Boston Herald Editorial: There is No Rationale for Project Labor Agreements

0 June 17, 2010  Federal Construction, State & Local Construction, Uncategorized

A Boston Herald editorial lampoons the fuzzy logic used by the Patrick Administration regarding their defense and promotion of a project labor agreement (PLA) for a new UMass project TheTruthAboutPLAs.com covered here (“Love song to labor,” 6/17/10).

Project labor agreements limit competition, drive up costs and exclude a majority of Bay State tradespeople from working on a particular public construction project.
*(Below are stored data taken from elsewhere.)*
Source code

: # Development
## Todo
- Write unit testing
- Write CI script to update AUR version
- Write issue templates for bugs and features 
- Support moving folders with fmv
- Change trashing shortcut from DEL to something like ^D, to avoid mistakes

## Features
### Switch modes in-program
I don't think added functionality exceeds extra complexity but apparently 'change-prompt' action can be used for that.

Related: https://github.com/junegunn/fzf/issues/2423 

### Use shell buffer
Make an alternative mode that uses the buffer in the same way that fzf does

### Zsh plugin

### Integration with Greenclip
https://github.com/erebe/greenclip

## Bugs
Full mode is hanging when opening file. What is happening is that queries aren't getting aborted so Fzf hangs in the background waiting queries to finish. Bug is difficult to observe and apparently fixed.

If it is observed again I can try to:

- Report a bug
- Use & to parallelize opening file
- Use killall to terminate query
No wonder the Patrick administration is fumbling around for a credible defense for requiring a PLA on an overhaul of the UMass-Boston campus.
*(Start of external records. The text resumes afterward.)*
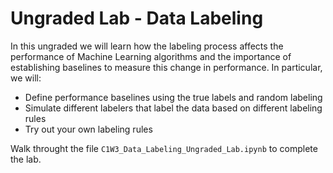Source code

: # Ungraded Lab - Data Labeling
In this ungraded we will learn how the labeling process affects the performance of Machine Learning algorithms and the importance of establishing baselines to measure this change in performance. In particular, we will:  
- Define performance baselines using the true labels and random labeling  
- Simulate different labelers that label the data based on different labeling rules  
- Try out your own labeling rules  

Walk throught the file `C1W3_Data_Labeling_Ungraded_Lab.ipynb` to complete the lab.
The UMass Building Authority voted this week for a PLA to govern the university’s master plan – $750 million in construction projects over the next 10 years – and Patrick’s labor secretary told The Boston Globe that PLAs “do not cost any more money than an open-bid arrangement, and in fact are likely to present some cost savings.”

That doesn’t square with research by the Beacon Hill Institute, which found that PLAs drive up bidding and construction costs anywhere from 12 to 16 percent. But whatever!
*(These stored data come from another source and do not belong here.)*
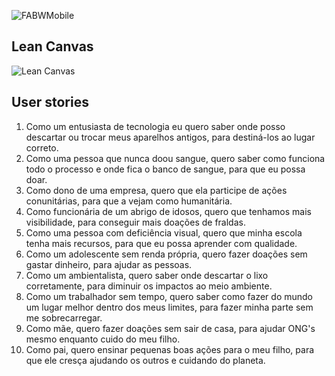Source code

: ![FABWMobile](https://github.com/KallyneRocha/PorUmMundoMelhor/assets/81446987/ee51ea5d-88b6-4107-9015-dc75e58fb06f)

## Lean Canvas

![Lean Canvas](https://user-images.githubusercontent.com/81446987/235788177-94f6d485-f437-4367-a201-19ed74f8910c.png)

## User stories

1. Como um entusiasta de tecnologia eu quero saber onde posso descartar ou trocar meus aparelhos antigos, para destiná-los ao lugar correto.
2. Como uma pessoa que nunca doou sangue, quero saber como funciona todo o processo e onde fica o banco de sangue, para que eu possa doar.
3. Como dono de uma empresa, quero que ela participe de ações conunitárias, para que a vejam como humanitária.
4. Como funcionária de um abrigo de idosos, quero que tenhamos mais visibilidade, para conseguir mais doações de fraldas.
5. Como uma pessoa com deficiência visual, quero que minha escola tenha mais recursos, para que eu possa aprender com qualidade.
6. Como um adolescente sem renda própria, quero fazer doações sem gastar dinheiro, para ajudar as pessoas.
7. Como um ambientalista, quero saber onde descartar o lixo corretamente, para diminuir os impactos ao meio ambiente.
8. Como um trabalhador sem tempo, quero saber como fazer do mundo um lugar melhor dentro dos meus limites, para fazer minha parte sem me sobrecarregar.
9. Como mãe, quero fazer doações sem sair de casa, para ajudar ONG's mesmo enquanto cuido do meu filho.
10. Como pai, quero ensinar pequenas boas ações para o meu filho, para que ele cresça ajudando os outros e cuidando do planeta.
Then came the suggestion by the building authority’s director that any added costs associated with a PLA are worthwhile because they guard against costly work stoppages (in exchange for the guarantee of union labor under a PLA, the unions agree not to strike).

So which is it?

They don’t cost more – or they cost more, but it’s worth it?

It’s a furious tap-dance by Patrick’s team as it does the bidding of organized labor, while trying to sell taxpayers on a bad public policy.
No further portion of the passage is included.